GCN Circular 28907
Subject
GRB 201116A: Fermi-LAT detection
Date
2020-11-16T14:09:02Z (4 years ago)
From
Frederic Piron at CNRS/IN2P3/LUPM <piron@in2p3.fr>
M. Axelsson (KTH & Stockholm Univ.), M. Ohno (Hiroshima Univ. & Eotvos
Univ.),
E. Bissaldi (Politecnico & INFN Bari), F. Longo (University and INFN,
Trieste) and
F. Piron (CNRS/IN2P3/LUPM) report on behalf of the Fermi-LAT Collaboration:
On November 16, 2020 Fermi-LAT detected high-energy emission from
GRB 201116A, which was also detected by Fermi-GBM (trigger 627180592,
GCN 28897).
The best LAT on-ground location is found to be
RA, Dec 149.33, 0.32 (degrees, J2000)
with an error radius of 0.24 deg (90% containment, statistical error only).
This was 14 deg from the LAT boresight at the time of the GBM trigger:
T0 = 00:49:47 UT.
The data from the Fermi-LAT show a significant increase
in the event rate after the GBM trigger that is spatially correlated
with the
GBM emission (4 degrees from the GBM location) with high significance.

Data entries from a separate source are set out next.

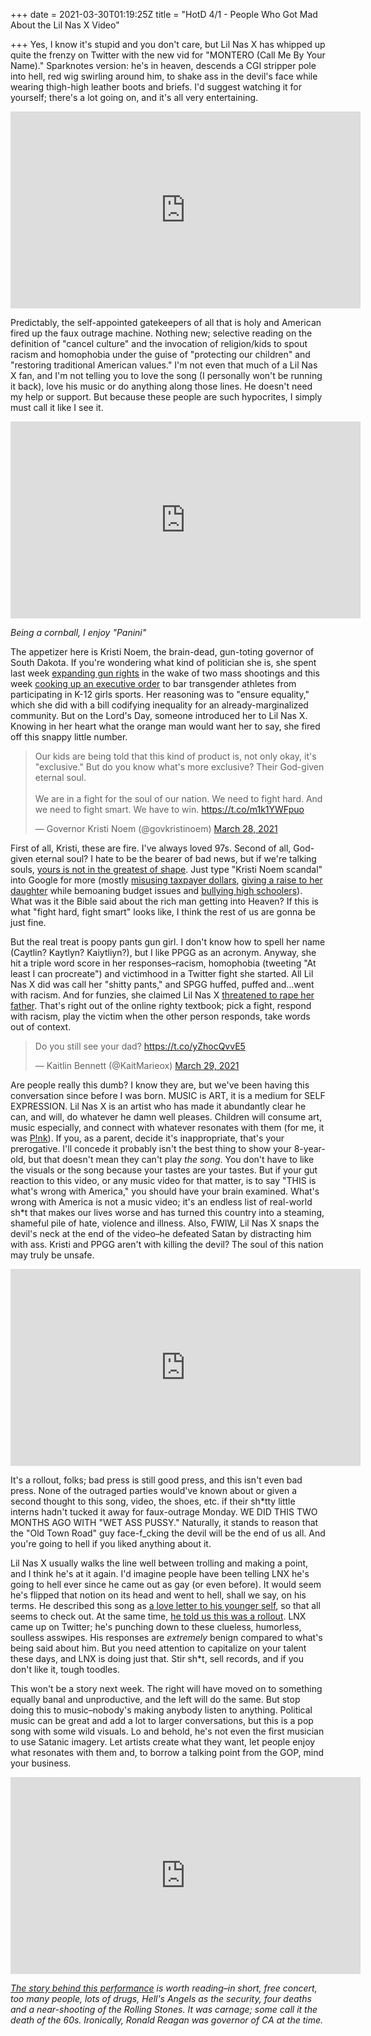 +++
date = 2021-03-30T01:19:25Z
title = "HotD 4/1 - People Who Got Mad About the Lil Nas X Video"

+++
Yes, I know it's stupid and you don't care, but Lil Nas X has whipped up quite the frenzy on Twitter with the new vid for "MONTERO (Call Me By Your Name)." Sparknotes version: he's in heaven, descends a CGI stripper pole into hell, red wig swirling around him, to shake ass in the devil's face while wearing thigh-high leather boots and briefs. I'd suggest watching it for yourself; there's a lot going on, and it's all very entertaining.

<iframe width="560" height="315" src="https://www.youtube.com/embed/6swmTBVI83k" title="YouTube video player" frameborder="0" allow="accelerometer; autoplay; clipboard-write; encrypted-media; gyroscope; picture-in-picture" allowfullscreen></iframe>

Predictably, the self-appointed gatekeepers of all that is holy and American fired up the faux outrage machine. Nothing new; selective reading on the definition of "cancel culture" and the invocation of religion/kids to spout racism and homophobia under the guise of "protecting our children" and "restoring traditional American values." I'm not even that much of a Lil Nas X fan, and I'm not telling you to love the song (I personally won't be running it back), love his music or do anything along those lines. He doesn't need my help or support. But because these people are such hypocrites, I simply must call it like I see it.

<iframe width="560" height="315" src="https://www.youtube.com/embed/bXcSLI58-h8" title="YouTube video player" frameborder="0" allow="accelerometer; autoplay; clipboard-write; encrypted-media; gyroscope; picture-in-picture" allowfullscreen></iframe>

_Being a cornball, I enjoy "Panini"_

The appetizer here is Kristi Noem, the brain-dead, gun-toting governor of South Dakota. If you're wondering what kind of politician she is, she spent last week [expanding gun rights](https://www.nraila.org/articles/20210324/south-dakota-governor-noem-signs-multiple-pro-gun-bills-into-law) in the wake of two mass shootings and this week [cooking up an executive order](https://www.cnn.com/2021/03/30/politics/south-dakota-transgender-sports-kristi-noem/index.html) to bar transgender athletes from participating in K-12 girls sports. Her reasoning was to "ensure equality," which she did with a bill codifying inequality for an already-marginalized community. But on the Lord's Day, someone introduced her to Lil Nas X. Knowing in her heart what the orange man would want her to say,  she fired off this snappy little number.

<blockquote class="twitter-tweet"><p lang="en" dir="ltr">Our kids are being told that this kind of product is, not only okay, it's "exclusive." But do you know what's more exclusive? Their God-given eternal soul.<br><br>We are in a fight for the soul of our nation. We need to fight hard. And we need to fight smart. We have to win. <a href="https://t.co/m1k1YWFpuo">https://t.co/m1k1YWFpuo</a></p>— Governor Kristi Noem (@govkristinoem) <a href="https://twitter.com/govkristinoem/status/1376239196709478400?ref_src=twsrc%5Etfw">March 28, 2021</a></blockquote> <script async src="https://platform.twitter.com/widgets.js" charset="utf-8"></script>

First of all, Kristi, these are fire. I've always loved 97s. Second of all, God-given eternal soul? I hate to be the bearer of bad news, but if we're talking souls, [yours is not in the greatest of shape](https://www.thedailybeast.com/gov-kristi-noem-says-shes-celebrating-intl-womens-day-by-signing-anti-trans-bill). Just type "Kristi Noem scandal" into Google for more (mostly [misusing taxpayer dollars](https://prospect.org/power/noem-bill-would-make-dark-money-disclosure-illegal/), [giving a raise to her daughter](https://www.aberdeennews.com/news/opinion/from-about-41k-to-58k-for-governor-s-daughter/article_fc637b86-1dbc-11ea-b961-db14b62c3554.html) while bemoaning budget issues and [bullying high schoolers](https://dakotafreepress.com/2019/06/16/girls-stater-expelled-after-posting-photo-of-noem-and-anti-trump-message/)). What was it the Bible said about the rich man getting into Heaven? If this is what "fight hard, fight smart" looks like, I think the rest of us are gonna be just fine.

But the real treat is poopy pants gun girl. I don't know how to spell her name (Caytlin? Kaytlyn? Kaiytliyn?), but I like PPGG as an acronym. Anyway, she hit a triple word score in her responses–racism, homophobia (tweeting "At least I can procreate") and victimhood in a Twitter fight she started. All Lil Nas X did was call her "shitty pants," and SPGG huffed, puffed and...went with racism. And for funzies, she claimed Lil Nas X [threatened to rape her father](https://twitter.com/kaitmarieox/status/1376375609555886080). That's right out of the online righty textbook; pick a fight, respond with racism, play the victim when the other person responds, take words out of context.

<blockquote class="twitter-tweet"><p lang="en" dir="ltr">Do you still see your dad? <a href="https://t.co/yZhocQvvE5">https://t.co/yZhocQvvE5</a></p>— Kaitlin Bennett (@KaitMarieox) <a href="https://twitter.com/KaitMarieox/status/1376364462911987712?ref_src=twsrc%5Etfw">March 29, 2021</a></blockquote> <script async src="https://platform.twitter.com/widgets.js" charset="utf-8"></script>

Are people really this dumb? I know they are, but we've been having this conversation since before I was born. MUSIC is ART, it is a medium for SELF EXPRESSION. Lil Nas X is an artist who has made it abundantly clear he can, and will, do whatever he damn well pleases. Children will consume art, music especially, and connect with whatever resonates with them (for me, it was [P!nk](https://www.youtube.com/watch?v=asaCQOZpqUQ)). If you, as a parent, decide it's inappropriate, that's your prerogative. I'll concede it probably isn't the best thing to show your 8-year-old, but that doesn't mean they can't play _the song_. You don't have to like the visuals or the song because your tastes are your tastes. But if your gut reaction to this video, or any music video for that matter, is to say "THIS is what's wrong with America," you should have your brain examined. What's wrong with America is not a music video; it's an endless list of real-world sh*t that makes our lives worse and has turned this country into a steaming, shameful pile of hate, violence and illness. Also, FWIW, Lil Nas X snaps the devil's neck at the end of the video–he defeated Satan by distracting him with ass. Kristi and PPGG aren't with killing the devil? The soul of this nation may truly be unsafe.

<iframe width="560" height="315" src="https://www.youtube.com/embed/sLSorLH-FEg" title="YouTube video player" frameborder="0" allow="accelerometer; autoplay; clipboard-write; encrypted-media; gyroscope; picture-in-picture" allowfullscreen></iframe>

It's a rollout, folks; bad press is still good press, and this isn't even bad press. None of the outraged parties would've known about or given a second thought to this song, video, the shoes, etc. if their sh*tty little interns hadn't tucked it away for faux-outrage Monday. WE DID THIS TWO MONTHS AGO WITH "WET ASS PUSSY." Naturally, it stands to reason that the "Old Town Road" guy face-f_cking the devil will be the end of us all. And you're going to hell if you liked anything about it.

Lil Nas X usually walks the line well between trolling and making a point, and I think he's at it again. I'd imagine people have been telling LNX he's going to hell ever since he came out as gay (or even before). It would seem he's flipped that notion on its head and went to hell, shall we say, on his terms. He described this song as [a love letter to his younger self](https://www.instagram.com/p/CM3i2RelCkK/), so that all seems to check out. At the same time, [he told us this was a rollout](https://twitter.com/LilNasX/status/1376568409295491081). LNX came up on Twitter; he's punching down to these clueless, humorless, soulless asswipes. His responses are _extremely_ benign compared to what's being said about him. But you need attention to capitalize on your talent these days, and LNX is doing just that. Stir sh*t, sell records, and if you don't like it, tough toodles.

This won't be a story next week. The right will have moved on to something equally banal and unproductive, and the left will do the same. But stop doing this to music–nobody's making anybody listen to anything. Political music can be great and add a lot to larger conversations, but this is a pop song with some wild visuals. Lo and behold, he's not even the first musician to use Satanic imagery. Let artists create what they want, let people enjoy what resonates with them and, to borrow a talking point from the GOP, mind your business.

<iframe width="560" height="315" src="https://www.youtube.com/embed/pqK-J9S2GXs" title="YouTube video player" frameborder="0" allow="accelerometer; autoplay; clipboard-write; encrypted-media; gyroscope; picture-in-picture" allowfullscreen></iframe>

[_The story behind this performance_](https://en.wikipedia.org/wiki/Altamont_Free_Concert) _is worth reading–in short, free concert, too many people, lots of drugs, Hell's Angels as the security, four deaths and a near-shooting of the Rolling Stones. It was carnage; some call it the death of the 60s. Ironically, Ronald Reagan was governor of CA at the time._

The photon flux above 100 MeV in the time interval 0-1000s after the
GBM trigger is (2.25+/-0.07)e-06 ph/cm2/s.
The estimated photon index above 100 MeV is -1.9 +/- 0.3.
The highest-energy photon is a 2.4 GeV event which is observed 82
seconds after the GBM trigger.
A Swift ToO has been approved for this burst.
The Fermi-LAT point of contact for this burst is
Frederic Piron (piron@in2p3.fr).
The Fermi-LAT is a pair conversion telescope designed to cover
the energy band from 20 MeV to greater than 300 GeV.
It is the product of an international collaboration between
NASA and DOE in the U.S. and many scientific institutions
across France, Italy, Japan and Sweden.